If you don't prepare network mapping before you configure disaster recovery for Azure virtual machines, you can specify a target network when you set up and enable replication. When you specify a target network, the following happens:

  • Based on the target you select, Site Recovery automatically creates network mappings from the source to target region, and from the target to source region.
  • By default, Site Recovery creates a network in the target region that's identical to the source network. Site Recovery adds -asr as a suffix to the name of the target network. You can customize the target network. For example, if the source network name was contoso-vnet, then the target network is named contoso-vnet-asr.

So, if the source network name was "contoso-vnet", the target network name is contoso-vnet-asr. Azure Site Recovery doesn't change the source network name.

  • If network mapping already exists for a source network, the mapped target network is always the default at the time of enabling replications for more virtual machines. You can choose to change the target virtual network by choosing other available options from the dropdown.
  • To change the default target virtual network for new replications, you need to modify the existing network mapping.
  • To modify a network mapping from region A to region B, first delete the network mapping from region B to region A. After reverse mapping deletion, modify the network mapping from region A to region B and then create the relevant reverse mapping.

Note

  • Modifying the network mapping changes the defaults for new virtual machine replications. It doesn't impact the target virtual network selections for existing replications.
  • To modify the target network for an existing replication, go to Network Settings of the replicated item.

Specify a subnet

The subnet of the target virtual machine is selected based on the name of the subnet of the source virtual machine.

  • If a subnet with the same name as the source virtual machine subnet is available in the target network, that subnet is set for the target virtual machine.

  • If a subnet with the same name doesn't exist in the target network, the first subnet in the alphabetical order is set as the target subnet.

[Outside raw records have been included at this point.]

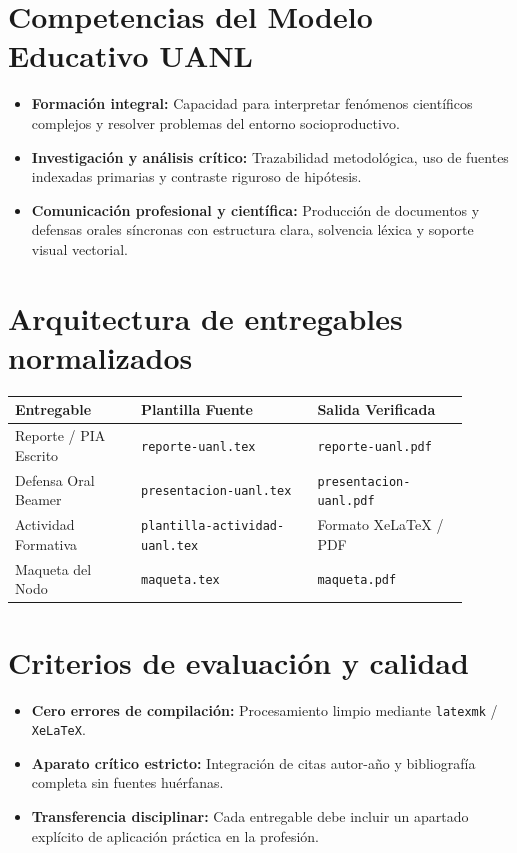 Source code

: \documentclass[12pt]{article}
\begin{document}
\section*{Competencias del Modelo Educativo UANL}
\begin{itemize}[leftmargin=*]
  \item \textbf{Formación integral:} Capacidad para interpretar fenómenos científicos complejos y resolver problemas del entorno socioproductivo.
  \item \textbf{Investigación y análisis crítico:} Trazabilidad metodológica, uso de fuentes indexadas primarias y contraste riguroso de hipótesis.
  \item \textbf{Comunicación profesional y científica:} Producción de documentos y defensas orales síncronas con estructura clara, solvencia léxica y soporte visual vectorial.
\end{itemize}

\section*{Arquitectura de entregables normalizados}
\begin{center}
\begin{tabular}{p{0.25\linewidth} p{0.35\linewidth} p{0.30\linewidth}}
\toprule
\textbf{Entregable} & \textbf{Plantilla Fuente} & \textbf{Salida Verificada} \\
\midrule
Reporte / PIA Escrito & \texttt{reporte-uanl.tex} & \texttt{reporte-uanl.pdf} \\
Defensa Oral Beamer & \texttt{presentacion-uanl.tex} & \texttt{presentacion-uanl.pdf} \\
Actividad Formativa & \texttt{plantilla-actividad-uanl.tex} & Formato XeLaTeX / PDF \\
Maqueta del Nodo & \texttt{maqueta.tex} & \texttt{maqueta.pdf} \\
\bottomrule
\end{tabular}
\end{center}

\section*{Criterios de evaluación y calidad}
\begin{itemize}[leftmargin=*]
  \item \textbf{Cero errores de compilación:} Procesamiento limpio mediante \texttt{latexmk} / \texttt{XeLaTeX}.
  \item \textbf{Aparato crítico estricto:} Integración de citas autor-año y bibliografía completa sin fuentes huérfanas.
  \item \textbf{Transferencia disciplinar:} Cada entregable debe incluir un apartado explícito de aplicación práctica en la profesión.
\end{itemize}
\end{document}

  • You can modify the target subnet in the Network settings for the virtual machine.

    Screenshot of Network compute properties window.

Set up IP addressing for target virtual machines

Configure the IP address for each NIC on a target virtual machine as follows:

  • DHCP: If the NIC of the source virtual machine uses DHCP, set the NIC of the target virtual machine to also use DHCP.
  • Static IP address: If the NIC of the source virtual machine uses static IP addressing, the target virtual machine NIC also uses a static IP address.

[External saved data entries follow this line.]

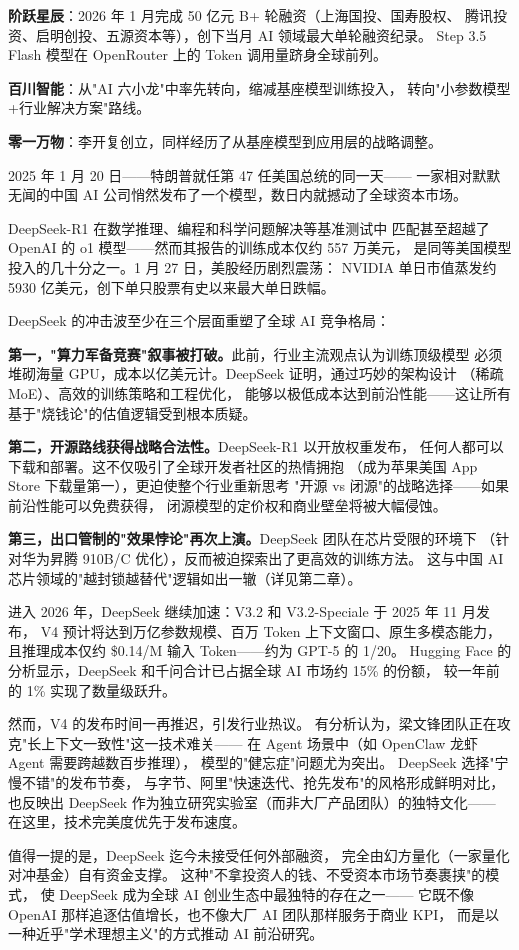 \textbf{阶跃星辰}：2026 年 1 月完成 50 亿元 B+ 轮融资（上海国投、国寿股权、
腾讯投资、启明创投、五源资本等），创下当月 AI 领域最大单轮融资纪录。
Step 3.5 Flash 模型在 OpenRouter 上的 Token 调用量跻身全球前列。

\textbf{百川智能}：从"AI 六小龙"中率先转向，缩减基座模型训练投入，
转向"小参数模型+行业解决方案"路线。

\textbf{零一万物}：李开复创立，同样经历了从基座模型到应用层的战略调整。

\begin{whybox}
2025 年 1 月 20 日——特朗普就任第 47 任美国总统的同一天——
一家相对默默无闻的中国 AI 公司悄然发布了一个模型，数日内就撼动了全球资本市场。

DeepSeek-R1 在数学推理、编程和科学问题解决等基准测试中
匹配甚至超越了 OpenAI 的 o1 模型——然而其报告的训练成本仅约 557 万美元，
是同等美国模型投入的几十分之一。1 月 27 日，美股经历剧烈震荡：
NVIDIA 单日市值蒸发约 5930 亿美元，创下单只股票有史以来最大单日跌幅。

DeepSeek 的冲击波至少在三个层面重塑了全球 AI 竞争格局：

\textbf{第一，"算力军备竞赛"叙事被打破。}此前，行业主流观点认为训练顶级模型
必须堆砌海量 GPU，成本以亿美元计。DeepSeek 证明，通过巧妙的架构设计
（稀疏 MoE）、高效的训练策略和工程优化，
能够以极低成本达到前沿性能——这让所有基于"烧钱论"的估值逻辑受到根本质疑。

\textbf{第二，开源路线获得战略合法性。}DeepSeek-R1 以开放权重发布，
任何人都可以下载和部署。这不仅吸引了全球开发者社区的热情拥抱
（成为苹果美国 App Store 下载量第一），更迫使整个行业重新思考
"开源 vs 闭源"的战略选择——如果前沿性能可以免费获得，
闭源模型的定价权和商业壁垒将被大幅侵蚀。

\textbf{第三，出口管制的"效果悖论"再次上演。}DeepSeek 团队在芯片受限的环境下
（针对华为昇腾 910B/C 优化），反而被迫探索出了更高效的训练方法。
这与中国 AI 芯片领域的"越封锁越替代"逻辑如出一辙（详见第二章）。

进入 2026 年，DeepSeek 继续加速：V3.2 和 V3.2-Speciale 于 2025 年 11 月发布，
V4 预计将达到万亿参数规模、百万 Token 上下文窗口、原生多模态能力，
且推理成本仅约 \$0.14/M 输入 Token——约为 GPT-5 的 1/20。
Hugging Face 的分析显示，DeepSeek 和千问合计已占据全球 AI 市场约 15\% 的份额，
较一年前的 1\% 实现了数量级跃升。

然而，V4 的发布时间一再推迟，引发行业热议。
有分析认为，梁文锋团队正在攻克"长上下文一致性"这一技术难关——
在 Agent 场景中（如 OpenClaw 龙虾 Agent 需要跨越数百步推理），
模型的"健忘症"问题尤为突出。
DeepSeek 选择"宁慢不错"的发布节奏，
与字节、阿里"快速迭代、抢先发布"的风格形成鲜明对比，
也反映出 DeepSeek 作为独立研究实验室（而非大厂产品团队）的独特文化——
在这里，技术完美度优先于发布速度。

值得一提的是，DeepSeek 迄今未接受任何外部融资，
完全由幻方量化（一家量化对冲基金）自有资金支撑。
这种"不拿投资人的钱、不受资本市场节奏裹挟"的模式，
使 DeepSeek 成为全球 AI 创业生态中最独特的存在之一——
它既不像 OpenAI 那样追逐估值增长，也不像大厂 AI 团队那样服务于商业 KPI，
而是以一种近乎"学术理想主义"的方式推动 AI 前沿研究。
\end{whybox}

The same configuration applies to the Secondary IP Configurations.

IP address assignment during failover

Note

The following approach assigns an IP address to the target virtual machine, regardless of the NIC settings.

Source and target subnets Details
Same address space Use the IP address of the source virtual machine NIC as the target virtual machine NIC IP address.

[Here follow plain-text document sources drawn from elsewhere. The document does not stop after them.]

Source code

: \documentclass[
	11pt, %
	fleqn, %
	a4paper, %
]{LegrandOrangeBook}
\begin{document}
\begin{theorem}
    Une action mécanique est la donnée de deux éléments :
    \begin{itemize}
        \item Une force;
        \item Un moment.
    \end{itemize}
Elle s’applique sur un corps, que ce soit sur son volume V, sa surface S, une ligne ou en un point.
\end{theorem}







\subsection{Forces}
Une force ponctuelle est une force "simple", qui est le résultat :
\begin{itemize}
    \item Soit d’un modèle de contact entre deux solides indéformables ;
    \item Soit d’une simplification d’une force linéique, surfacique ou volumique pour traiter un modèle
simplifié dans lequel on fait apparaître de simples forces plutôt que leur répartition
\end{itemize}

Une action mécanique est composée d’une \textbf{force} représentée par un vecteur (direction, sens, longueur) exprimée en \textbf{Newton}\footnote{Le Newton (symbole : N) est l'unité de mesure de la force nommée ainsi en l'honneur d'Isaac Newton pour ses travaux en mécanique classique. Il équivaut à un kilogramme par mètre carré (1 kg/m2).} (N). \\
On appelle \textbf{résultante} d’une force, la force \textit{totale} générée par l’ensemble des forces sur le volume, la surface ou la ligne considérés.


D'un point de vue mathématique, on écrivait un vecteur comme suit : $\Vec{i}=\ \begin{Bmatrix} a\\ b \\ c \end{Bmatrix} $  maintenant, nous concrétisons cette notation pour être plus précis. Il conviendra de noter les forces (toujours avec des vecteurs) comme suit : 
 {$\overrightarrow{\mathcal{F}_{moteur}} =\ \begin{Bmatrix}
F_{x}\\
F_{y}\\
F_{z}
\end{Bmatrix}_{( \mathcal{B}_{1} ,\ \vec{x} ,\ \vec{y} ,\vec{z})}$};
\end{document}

If the address isn't available, use the next available IP address.
Different address space Use the next available IP address in the target subnet as the target virtual machine NIC address.

IP address assignment during test failover

Target network Details
Target network is the failover VNet - Target IP address is static with the same IP address.

- If the same IP address is already assigned, the IP address is the next one available at the end of the subnet range. For example, if the source IP address is 10.0.0.19 and failover network uses range 10.0.0.0/24, the next IP address assigned to the target virtual machine is 10.0.0.254.
Target network isn't the failover VNet - Target IP address is static with the same IP address, only if it's available in the target virtual network.

- If the same IP address is already assigned, the IP address is the next one available at the end of the subnet range.

For example, if the source static IP address is 10.0.0.19 and failover is on a network that isn't the failover network, with the range 10.0.0.0/24, the target static IP address is 10.0.0.19 if available. Otherwise it is 10.0.0.254.
  • The failover VNet is the target network that you select when you set up disaster recovery.
  • Always use a nonproduction network for test failover.
  • You can modify the target IP address in the Network settings of the virtual machine.